Sem edição – BEDA FINAL

Tenho o costume de tentar projetos longos que não consigo cumprir. Tudo relacionado a um esforço prolongado é meio desagradável pra mim porque sou uma pessoa com pouquíssimo poder de concentração e me entedio facilmente. Quando o assunto é escrita, o vilão muda de pele. Nunca me entedio escrevendo, nunca me entedio durante as horas que passo rolando na cama procurando o sono enquanto penso em mil textos diferentes, nunca me entedio editando aquela crônica que passei a semana tentando escrever. A falta de concentração é reservada pra minha vida acadêmica e outras responsabilidades. Quando quero escrever a única coisa que me impede é a auto-crítica. Não sei porque ainda inventei de fazer Letras (sei sim, as aulas de Teoria Literária), mas isso só piorou em mil por cento minha editora interior.

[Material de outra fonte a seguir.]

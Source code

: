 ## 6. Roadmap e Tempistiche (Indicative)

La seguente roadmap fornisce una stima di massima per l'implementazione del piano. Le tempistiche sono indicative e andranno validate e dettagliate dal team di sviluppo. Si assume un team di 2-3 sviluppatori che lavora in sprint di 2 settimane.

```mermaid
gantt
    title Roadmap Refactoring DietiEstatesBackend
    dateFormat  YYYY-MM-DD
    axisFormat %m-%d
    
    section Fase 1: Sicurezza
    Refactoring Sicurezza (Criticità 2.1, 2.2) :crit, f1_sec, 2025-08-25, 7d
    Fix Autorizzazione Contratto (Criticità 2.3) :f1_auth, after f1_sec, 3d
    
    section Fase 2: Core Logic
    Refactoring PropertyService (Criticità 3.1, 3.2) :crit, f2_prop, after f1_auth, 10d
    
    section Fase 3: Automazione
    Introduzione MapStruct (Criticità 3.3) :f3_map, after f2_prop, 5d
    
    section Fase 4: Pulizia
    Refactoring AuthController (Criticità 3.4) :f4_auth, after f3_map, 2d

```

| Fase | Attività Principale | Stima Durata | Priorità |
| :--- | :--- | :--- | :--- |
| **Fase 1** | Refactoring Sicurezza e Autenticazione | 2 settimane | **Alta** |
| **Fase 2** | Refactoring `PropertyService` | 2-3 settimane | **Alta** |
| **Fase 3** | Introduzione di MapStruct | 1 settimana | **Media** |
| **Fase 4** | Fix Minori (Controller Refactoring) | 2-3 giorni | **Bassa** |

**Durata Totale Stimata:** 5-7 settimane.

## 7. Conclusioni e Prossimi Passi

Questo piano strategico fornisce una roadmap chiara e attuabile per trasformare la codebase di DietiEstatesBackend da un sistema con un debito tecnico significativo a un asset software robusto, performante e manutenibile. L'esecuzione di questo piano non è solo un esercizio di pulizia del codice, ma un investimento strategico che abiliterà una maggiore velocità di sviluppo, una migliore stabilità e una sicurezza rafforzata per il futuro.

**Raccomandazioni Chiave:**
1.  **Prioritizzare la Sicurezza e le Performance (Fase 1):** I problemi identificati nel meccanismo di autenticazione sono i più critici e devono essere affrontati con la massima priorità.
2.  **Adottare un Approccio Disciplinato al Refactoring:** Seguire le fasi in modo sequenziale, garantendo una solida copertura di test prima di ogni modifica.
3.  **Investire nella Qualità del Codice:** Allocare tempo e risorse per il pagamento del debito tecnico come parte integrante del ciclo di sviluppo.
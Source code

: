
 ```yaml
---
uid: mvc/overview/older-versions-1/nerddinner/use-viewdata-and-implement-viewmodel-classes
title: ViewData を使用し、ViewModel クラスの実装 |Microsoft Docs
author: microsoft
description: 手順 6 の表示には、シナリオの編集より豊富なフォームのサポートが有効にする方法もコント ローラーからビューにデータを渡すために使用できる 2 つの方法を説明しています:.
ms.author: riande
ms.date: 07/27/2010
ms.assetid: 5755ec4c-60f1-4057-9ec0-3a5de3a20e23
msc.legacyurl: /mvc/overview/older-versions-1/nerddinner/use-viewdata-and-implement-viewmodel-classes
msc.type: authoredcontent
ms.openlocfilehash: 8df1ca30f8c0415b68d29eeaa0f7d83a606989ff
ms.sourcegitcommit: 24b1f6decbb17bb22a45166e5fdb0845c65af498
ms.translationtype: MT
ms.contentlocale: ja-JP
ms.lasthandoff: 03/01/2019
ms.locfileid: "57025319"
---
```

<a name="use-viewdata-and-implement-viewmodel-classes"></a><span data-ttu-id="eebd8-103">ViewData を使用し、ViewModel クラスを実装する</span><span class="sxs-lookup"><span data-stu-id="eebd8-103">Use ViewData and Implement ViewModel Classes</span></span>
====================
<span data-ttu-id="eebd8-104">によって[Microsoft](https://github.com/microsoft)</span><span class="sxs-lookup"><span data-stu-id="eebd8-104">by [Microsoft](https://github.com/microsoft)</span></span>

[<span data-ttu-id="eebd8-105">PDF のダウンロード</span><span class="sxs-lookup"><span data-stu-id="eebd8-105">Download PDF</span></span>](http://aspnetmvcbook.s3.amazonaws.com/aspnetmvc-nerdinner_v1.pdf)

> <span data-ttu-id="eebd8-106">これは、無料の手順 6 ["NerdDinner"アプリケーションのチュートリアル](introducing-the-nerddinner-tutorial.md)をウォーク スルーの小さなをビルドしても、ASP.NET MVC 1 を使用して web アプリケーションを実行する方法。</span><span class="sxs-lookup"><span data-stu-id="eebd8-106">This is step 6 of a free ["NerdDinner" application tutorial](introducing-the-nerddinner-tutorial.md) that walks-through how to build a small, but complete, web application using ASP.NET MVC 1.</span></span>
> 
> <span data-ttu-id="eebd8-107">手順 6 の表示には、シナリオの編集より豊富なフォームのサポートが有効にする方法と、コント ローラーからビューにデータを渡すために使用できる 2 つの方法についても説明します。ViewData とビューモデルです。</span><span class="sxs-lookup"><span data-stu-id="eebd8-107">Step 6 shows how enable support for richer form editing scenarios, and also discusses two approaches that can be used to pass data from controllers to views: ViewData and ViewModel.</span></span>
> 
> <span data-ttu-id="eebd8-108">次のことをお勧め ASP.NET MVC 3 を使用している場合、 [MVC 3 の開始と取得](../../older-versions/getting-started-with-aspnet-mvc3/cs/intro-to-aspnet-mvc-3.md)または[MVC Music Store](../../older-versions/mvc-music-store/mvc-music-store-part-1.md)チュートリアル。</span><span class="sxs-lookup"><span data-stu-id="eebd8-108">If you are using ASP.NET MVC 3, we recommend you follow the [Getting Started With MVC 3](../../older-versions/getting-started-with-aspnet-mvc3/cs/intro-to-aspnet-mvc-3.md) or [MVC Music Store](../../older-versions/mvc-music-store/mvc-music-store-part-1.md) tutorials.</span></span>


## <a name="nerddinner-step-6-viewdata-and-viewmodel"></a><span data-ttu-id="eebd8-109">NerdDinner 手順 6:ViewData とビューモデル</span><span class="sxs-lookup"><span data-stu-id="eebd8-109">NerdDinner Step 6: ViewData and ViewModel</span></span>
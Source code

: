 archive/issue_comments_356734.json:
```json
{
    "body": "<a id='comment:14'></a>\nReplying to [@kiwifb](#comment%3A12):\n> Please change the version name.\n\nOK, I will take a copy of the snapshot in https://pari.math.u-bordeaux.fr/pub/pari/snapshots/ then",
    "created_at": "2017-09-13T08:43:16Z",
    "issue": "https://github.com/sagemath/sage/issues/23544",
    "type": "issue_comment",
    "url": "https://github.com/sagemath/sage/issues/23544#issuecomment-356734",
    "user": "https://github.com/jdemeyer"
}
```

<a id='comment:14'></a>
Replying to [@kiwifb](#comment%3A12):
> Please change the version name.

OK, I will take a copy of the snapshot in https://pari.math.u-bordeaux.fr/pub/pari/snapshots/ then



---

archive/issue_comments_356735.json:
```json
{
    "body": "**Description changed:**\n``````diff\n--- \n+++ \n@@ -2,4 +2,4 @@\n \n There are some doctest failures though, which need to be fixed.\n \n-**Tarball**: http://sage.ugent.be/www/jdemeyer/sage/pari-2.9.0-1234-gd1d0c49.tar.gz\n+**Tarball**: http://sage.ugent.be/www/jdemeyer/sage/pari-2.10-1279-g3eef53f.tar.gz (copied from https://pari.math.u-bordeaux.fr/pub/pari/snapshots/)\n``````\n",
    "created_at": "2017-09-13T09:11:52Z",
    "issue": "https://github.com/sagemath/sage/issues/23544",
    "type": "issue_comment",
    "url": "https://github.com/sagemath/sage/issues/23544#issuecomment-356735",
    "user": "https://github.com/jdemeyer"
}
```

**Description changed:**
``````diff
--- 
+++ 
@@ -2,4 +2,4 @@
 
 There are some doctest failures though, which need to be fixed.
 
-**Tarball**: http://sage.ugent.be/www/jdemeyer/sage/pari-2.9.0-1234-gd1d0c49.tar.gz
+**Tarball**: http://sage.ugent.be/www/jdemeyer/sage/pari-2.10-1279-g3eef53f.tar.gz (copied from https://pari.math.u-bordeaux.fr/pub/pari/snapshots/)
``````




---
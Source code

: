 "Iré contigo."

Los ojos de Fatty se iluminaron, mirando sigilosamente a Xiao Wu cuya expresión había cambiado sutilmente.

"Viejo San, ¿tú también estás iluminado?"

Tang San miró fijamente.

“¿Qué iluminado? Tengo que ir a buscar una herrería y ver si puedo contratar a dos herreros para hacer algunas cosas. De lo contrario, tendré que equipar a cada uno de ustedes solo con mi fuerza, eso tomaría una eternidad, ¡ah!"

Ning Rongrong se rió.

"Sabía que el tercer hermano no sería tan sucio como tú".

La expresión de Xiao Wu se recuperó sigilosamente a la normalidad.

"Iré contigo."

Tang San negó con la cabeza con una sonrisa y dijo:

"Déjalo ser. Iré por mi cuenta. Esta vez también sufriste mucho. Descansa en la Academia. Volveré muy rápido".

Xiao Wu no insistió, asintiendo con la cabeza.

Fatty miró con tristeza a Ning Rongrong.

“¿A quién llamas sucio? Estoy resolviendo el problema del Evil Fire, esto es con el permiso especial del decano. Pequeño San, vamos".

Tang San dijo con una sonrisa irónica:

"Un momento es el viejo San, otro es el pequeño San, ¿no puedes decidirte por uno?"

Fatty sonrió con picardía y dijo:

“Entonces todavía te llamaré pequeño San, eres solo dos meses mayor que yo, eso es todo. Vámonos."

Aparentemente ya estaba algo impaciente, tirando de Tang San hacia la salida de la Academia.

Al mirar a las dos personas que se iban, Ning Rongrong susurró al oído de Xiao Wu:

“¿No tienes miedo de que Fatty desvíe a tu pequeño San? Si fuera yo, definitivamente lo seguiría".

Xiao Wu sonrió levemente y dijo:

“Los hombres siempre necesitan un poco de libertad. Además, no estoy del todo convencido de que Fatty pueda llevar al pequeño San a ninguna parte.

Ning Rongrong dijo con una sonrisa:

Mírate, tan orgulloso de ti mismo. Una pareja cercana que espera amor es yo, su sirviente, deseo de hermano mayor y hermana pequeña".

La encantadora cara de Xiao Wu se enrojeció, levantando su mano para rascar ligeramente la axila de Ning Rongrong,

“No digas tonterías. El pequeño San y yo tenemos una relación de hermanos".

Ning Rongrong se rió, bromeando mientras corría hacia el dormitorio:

Nos últimos dois novembros tentei o NaNoWriMo, uma experiência quase nula e a outra bem proveitosa, apesar de não pretender fazer nada com o resultado da última. Foi divertido, principalmente graças às Word Wars, e com certeza me ajudou a matar um pouco da auto-crítica. Não que ela não seja importante, mas existe um limite entre a utilidade dela e a capacidade que ela possui de paralisar. Acontece que em novembro do ano passado eu estava absolutamente paralisada pela ideia de que só porque existem escritores brilhantes eu perdi meu direito de escrever qualquer coisa. Mesmo que um conto idiota, mesmo que uma crônica besta, mesmo que um texto sem importância na internet. A única coisa capaz de me pôr novamente em movimento foi o desafio de escrever cinquenta mil palavras que se conectassem minimamente no período de um mês. Escrevi pouco mais de trinta e sete mil e desde então a editora interna vem agonizando.
Então por que tentar o BEDA? Por que floodar os leitores com trinta textos que diferem muito em tema e qualidade? Porque às vezes é preciso não ter um motivo muito forte pra escrever. Não me interpretem mal, eu tenho até que bons motivos pra escrever e não defendo a falta total de propósito. Mas a liberdade de escrever só uma ou duas vezes por mês vem acompanhada da pressão de escrever algo que seja realmente interessante, realmente importante ou pelo menos realmente engraçado. Vamos combinar que ninguém consegue ser sempre essas coisas todas e ninguém me cobra isso, só mesmo a maldita editora interna. Tem ideias que me assaltam nas horas mais inesperadas e que ficam perdidas pra sempre na promessa de “depois faço um texto sobre isso”. Coisas possivelmente péssimas, mas que talvez sejam até legais e deem algum resultado. Só esses projetos de escrita compulsiva e exaustiva me tiram da zona de conforte do depois. 
Esse é o vigésimo quarto post de abril. Por pouco não consigo completar o BEDA e ouso dizer que se não fossem os três dias que fiquei sem computador, esse desafio teria sido um sucesso. Ainda assim, postei mais nos quatro primeiros meses de 2014 do que em qualquer outro ano na história desse blog. Alguns textos foram divertidos de escrever, outros me proporcionaram respostas ótimas e conversas mais legais ainda e teve também os que me deram até um certo orgulhinho.
Não gosto de colocar a conta da vida na contagem de tempo. A semana, o mês e o ano são feitos por quem os vive, não por uma entidade secreta de passagem dos dias. Abril, no entanto, foi um mês tão difícil que sinto necessidade de culpar alguma coisa que não eu mesma. Nessas épocas em que tudo parece dar errado, é bom saber que ainda tenho controle sobre alguma coisa, mesmo que apenas as minhas palavras. Nós vamos sobrevivendo, matando os editores internos um de cada vez até que falar seja realmente fácil.
Vocês que leram e comentaram ao longo do mês: obrigada.